The Department of Government Efficiency (DOGE) was created by President Donald Trump in January 2025 by renaming the U.S. Digital Service. It was led by Elon Musk and tasked with eliminating $2 trillion in federal spending. In 130 days, DOGE claimed $175 billion in savings, though independent estimates reported less. The department executed mass layoffs, shuttered agencies, and seized the U.S. Institute of Peace building. Multiple lawsuits were filed challenging its actions and constitutionality. DOGE staff identities were withheld from the public, and internal decision-making processes were not disclosed.
WHAT IS THE “BIG BEAUTIFUL BILL”?
The “One Big Beautiful Bill Act,” passed by the House on May 22, 2025, is a Republican-led legislative package aimed at reducing federal spending by $2 trillion over ten years. The Big Beautiful Bill extends most individual and business tax provisions from the 2017 Tax Cuts and Jobs Act, including lower individual income tax rates, expanded standard deductions, and the 20% deduction for pass-through income. According to the Congressional Budget Office, the bill would reduce federal revenues by approximately $3.5 trillion over ten years. This revenue loss, combined with higher interest costs, would increase federal debt held by the public by about $3 trillion by 2034.
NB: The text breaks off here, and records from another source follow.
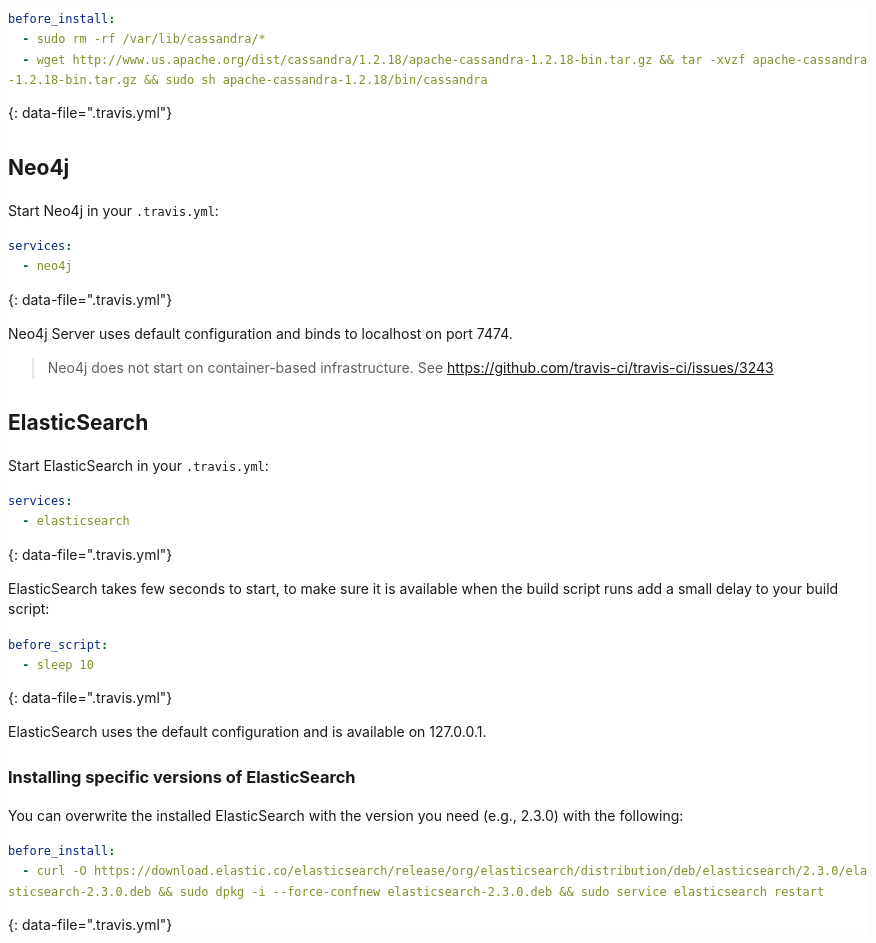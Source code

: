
 ```yaml
before_install:
  - sudo rm -rf /var/lib/cassandra/*
  - wget http://www.us.apache.org/dist/cassandra/1.2.18/apache-cassandra-1.2.18-bin.tar.gz && tar -xvzf apache-cassandra-1.2.18-bin.tar.gz && sudo sh apache-cassandra-1.2.18/bin/cassandra
```
{: data-file=".travis.yml"}


## Neo4j

Start Neo4j in your `.travis.yml`:

```yaml
services:
  - neo4j
```
{: data-file=".travis.yml"}

Neo4j Server uses default configuration and binds to localhost on port 7474.

> Neo4j does not start on container-based infrastructure. See <a href="https://github.com/travis-ci/travis-ci/issues/3243">https&#x3A;//github.com/travis-ci/travis-ci/issues/3243</a>

## ElasticSearch

Start ElasticSearch in your `.travis.yml`:

```yaml
services:
  - elasticsearch
```
{: data-file=".travis.yml"}

ElasticSearch takes few seconds to start, to make sure it is available when the build script runs add a small delay to your build script:

```yaml
before_script:
  - sleep 10
```
{: data-file=".travis.yml"}

ElasticSearch uses the default configuration and is available on 127.0.0.1.

### Installing specific versions of ElasticSearch

You can overwrite the installed ElasticSearch with the version you need (e.g., 2.3.0) with the following:

```yaml
before_install:
  - curl -O https://download.elastic.co/elasticsearch/release/org/elasticsearch/distribution/deb/elasticsearch/2.3.0/elasticsearch-2.3.0.deb && sudo dpkg -i --force-confnew elasticsearch-2.3.0.deb && sudo service elasticsearch restart
```
{: data-file=".travis.yml"}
It includes provisions for full and immediate deductions on qualified equipment purchases, reinstates immediate deductions for research and development expenses, and expands deductions for business loan interest—retroactive to January 2025 and set to expire by 2029 or 2030. The bill also proposes reforms to Medicaid, prompting debate over potential benefit reductions. Senate Republicans plan to amend the bill to include permanent tax cuts and additional savings. The bill is currently under Senate review, where Democrats have vowed to oppose it.